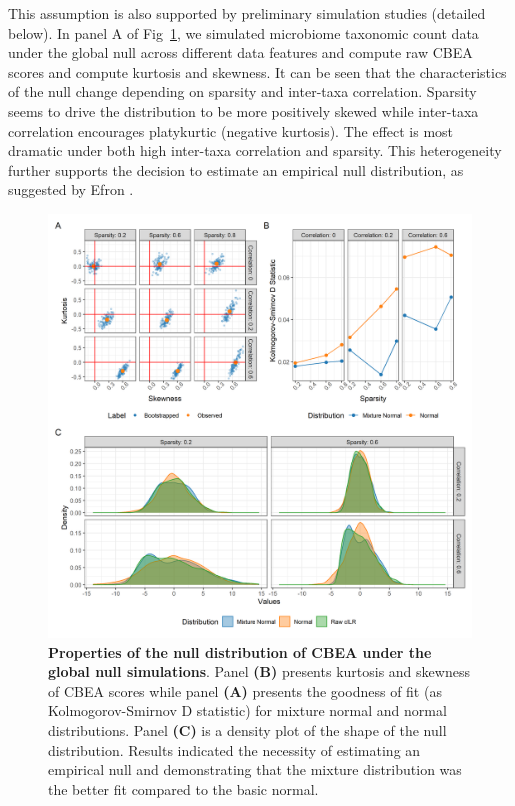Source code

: \documentclass[10pt,letterpaper]{article}
\begin{document}
This assumption is also supported by preliminary simulation studies (detailed below). In panel A of Fig~\ref{fig:1}, we simulated microbiome taxonomic count data under the global null across different data features and compute raw CBEA scores and compute kurtosis and skewness. It can be seen that the characteristics of the null change depending on sparsity and inter-taxa correlation. Sparsity seems to drive the distribution to be more positively skewed while inter-taxa correlation encourages platykurtic (negative kurtosis). The effect is most dramatic under both high inter-taxa correlation and sparsity. This heterogeneity further supports the decision to estimate an empirical null distribution, as suggested by Efron \cite{efron2004}. 

\begin{figure} [!h]
    \centering
    \includegraphics[width=\linewidth]{figures/kurtosis_skewness_gof.png}
    \caption{{\bf Properties of the null distribution of CBEA under the global null simulations}. Panel \textbf{(B)} presents kurtosis and skewness of CBEA scores while panel \textbf{(A)} presents the goodness of fit (as Kolmogorov-Smirnov D statistic) for mixture normal and normal distributions. Panel \textbf{(C)} is a density plot of the shape of the null distribution. Results indicated the necessity of estimating an empirical null and demonstrating that the mixture distribution was the better fit compared to the basic normal.}
    \label{fig:1}
\end{figure}
\end{document}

----

If a line in the records includes "scores", it counts toward the total; report that total by itself.

§ YOUR SOLUTION
2